Wie willst Du das "richtig" planen? Seit Jahrzehnten, insbesondere durch CDU Regierungen, werden Heizungssysteme verboten. Versuch doch mal, eine billige Heizung mit Kanonenofen und Braunkohlebriketts zugelassen zu bekommen. Wo sind die Aufschreie, dass das verboten ist?

Die Planung ist: "Der Markt schafft das", das nennt sich Marktwirtschaft. Mehr staatliche Eingriffe zu planen würde ja, ohhh, dieses böse Wort, Soziale Marktwirtschaft bedeuten.
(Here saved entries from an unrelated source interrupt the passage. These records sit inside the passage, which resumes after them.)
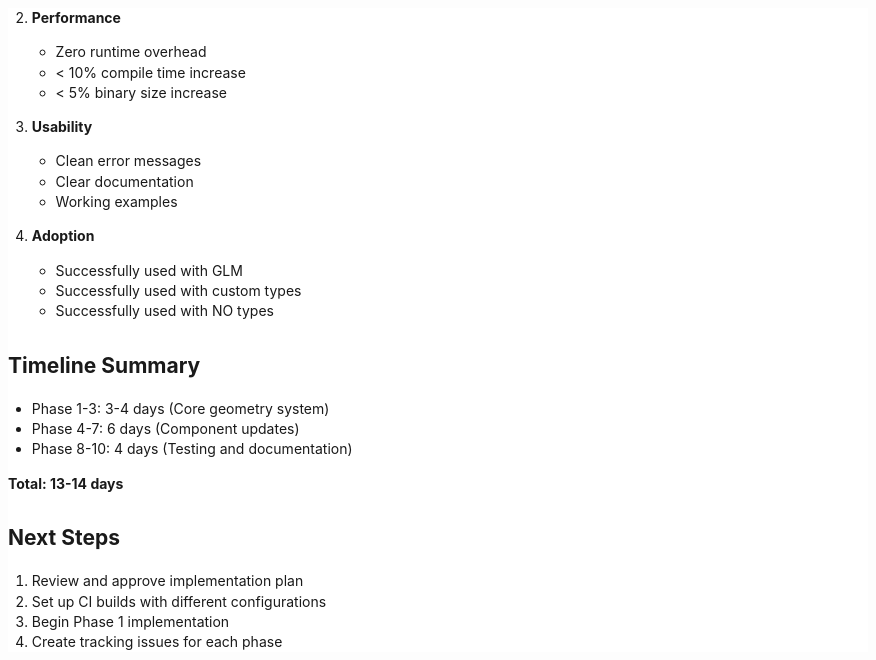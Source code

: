 2. **Performance**
   - Zero runtime overhead
   - < 10% compile time increase
   - < 5% binary size increase

3. **Usability**
   - Clean error messages
   - Clear documentation
   - Working examples

4. **Adoption**
   - Successfully used with GLM
   - Successfully used with custom types
   - Successfully used with NO types

## Timeline Summary

- Phase 1-3: 3-4 days (Core geometry system)
- Phase 4-7: 6 days (Component updates)
- Phase 8-10: 4 days (Testing and documentation)

**Total: 13-14 days**

## Next Steps

1. Review and approve implementation plan
2. Set up CI builds with different configurations
3. Begin Phase 1 implementation
4. Create tracking issues for each phase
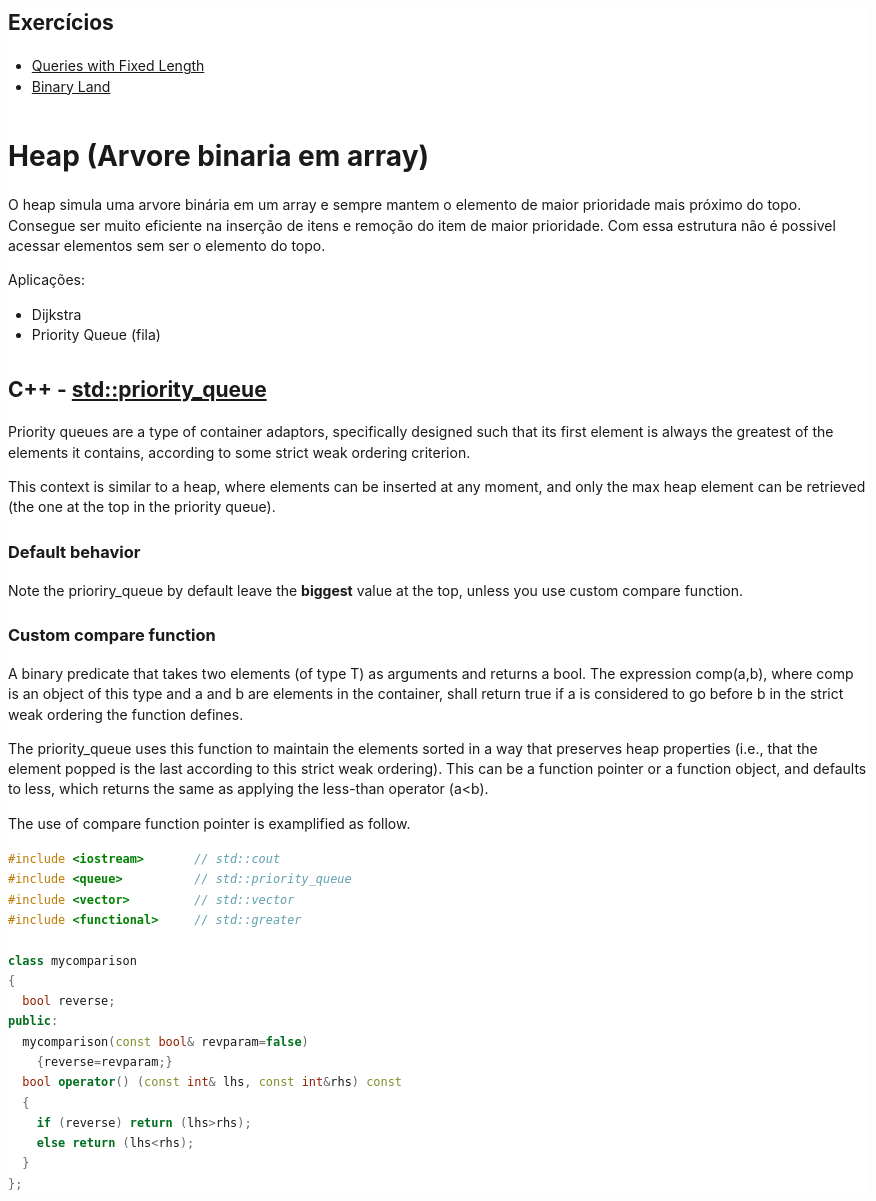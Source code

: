 ## Exercícios

- [Queries with Fixed Length](https://www.hackerrank.com/challenges/queries-with-fixed-length/problem)
- [Binary Land](https://www.codechef.com/MAY20A/problems/BINLAND)



# Heap (Arvore binaria em array)

O heap simula uma arvore binária em um array e sempre mantem o elemento de maior prioridade mais próximo do topo. Consegue ser muito eficiente na inserção de itens e remoção do item de maior prioridade. Com essa estrutura não é possivel acessar elementos sem ser o elemento do topo.

Aplicações:
 - Dijkstra
 - Priority Queue (fila)

## C++ - [std::priority_queue](https://cplusplus.com/reference/queue/priority_queue/)

Priority queues are a type of container adaptors, specifically designed such that its first element is always the greatest of the elements it contains, according to some strict weak ordering criterion.

This context is similar to a heap, where elements can be inserted at any moment, and only the max heap element can be retrieved (the one at the top in the priority queue).

### Default behavior

Note the prioriry_queue by default leave the **biggest** value at the top, unless you use custom compare function.

### Custom compare function

A binary predicate that takes two elements (of type T) as arguments and returns a bool.
The expression comp(a,b), where comp is an object of this type and a and b are elements in the container, shall return true if a is considered to go before b in the strict weak ordering the function defines.

The priority_queue uses this function to maintain the elements sorted in a way that preserves heap properties (i.e., that the element popped is the last according to this strict weak ordering). This can be a function pointer or a function object, and defaults to less<T>, which returns the same as applying the less-than operator (a<b).

The use of compare function pointer is examplified as follow.
```c++
#include <iostream>       // std::cout
#include <queue>          // std::priority_queue
#include <vector>         // std::vector
#include <functional>     // std::greater

class mycomparison
{
  bool reverse;
public:
  mycomparison(const bool& revparam=false)
    {reverse=revparam;}
  bool operator() (const int& lhs, const int&rhs) const
  {
    if (reverse) return (lhs>rhs);
    else return (lhs<rhs);
  }
};

```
Das Ganze war einfach nur eine völlig unnötige Kampagne gegen grüne Politik. Und anstatt mt guten Produkten Wertschöpfung im Land zu halten wollen unsere Staatsdemontierer am rechten Rand lieber Mittel für Gasimporte verschwenden und ihren Hauptsponsor Onkel Putin unterstützen.
Sorry aber diese Argumentation halte ich für Blödsinn und das haben auch Experten mehrmals so zum Ausdruck gebracht!
Einmal war der Zeitfaktor entscheidend, der war viel zu Eng gefasst, eine Übergangszeit von 2-3 Jahren hätte wesentlich Druck aus dem Kessel genommen und dazu die einseitige Fixierung auf die Wärmepumpe!
Wo soll den in der Zukunft der ganze Strom herkommen, wenn wir zusätzlich auch noch unsere ganze Wärmeerzeugung auf Strom umstellen?
Sich flexibler auch durch Wasserstoff, Geothermie oder Kraft-Wärmekopplung aufzustellen, macht durchaus Sinn, oder willst du die Braunkohlekraftwerke bis anno dazumal laufen lassen, für die ganze Stromerzeugung?
 
die da unter maßgeblicher Beteiligung von einem gewissen Olaf S. gemachten Entscheidungen (von diesem vermutlich wieder vergessen) sind hauptverantwortlich für die Inflation
Genau, diese Wirtschaftshilfenin Deutschland haben weltweit die Inflation angeheizt auf z.B. 8% in den USA. Nicht dieser unpassende, extreme Angebotsrückgang infolge eines Krieges hier in Europa...
 
Das wiederum kann ich nur bedingt nachvollziehen, wenn ich mir angucke, wieviele staatliche Instutionen für reine Informationsseiten eine Cookie-Erlaubnis auf meinem System haben wollen, wie viel Staatskente in Apps fließt, die nur über die Datenkraken Google und Apple zu bekommen sind (teilweise mit der Folge, dass Bürger von neuen Dienstleistungen komplett ausgeschlossen werden), wie intensiv alle Teile der Politik und Behörden Zuckerbergs Gelddruckmaschinen für Kommunikation nutzen, etc. etc., dann besteht da eigentlich noch massiver Nachholbedarf.
Naja. Liegt vielleicht auch daran, dass Software aus Deutschland - und du sagst ja quasi, dass sie aus eigener Produktion kommen sollte - mitunter einfach nur Müll ist.

Ich habe z.B. gerade gestern versucht das kommende Anmeldeprozedere für die ePA zu aktivieren, weil das bisherige biometrische Anmeldeverfahren bald nicht mehr funktionieren wird. Das war so übel, dass ich, ein mehr als Technik affiner Mensch, das Schreiben meiner KV nahm und mit den Worten "Ihr könnt mich mal!" zerriß und wegwarf.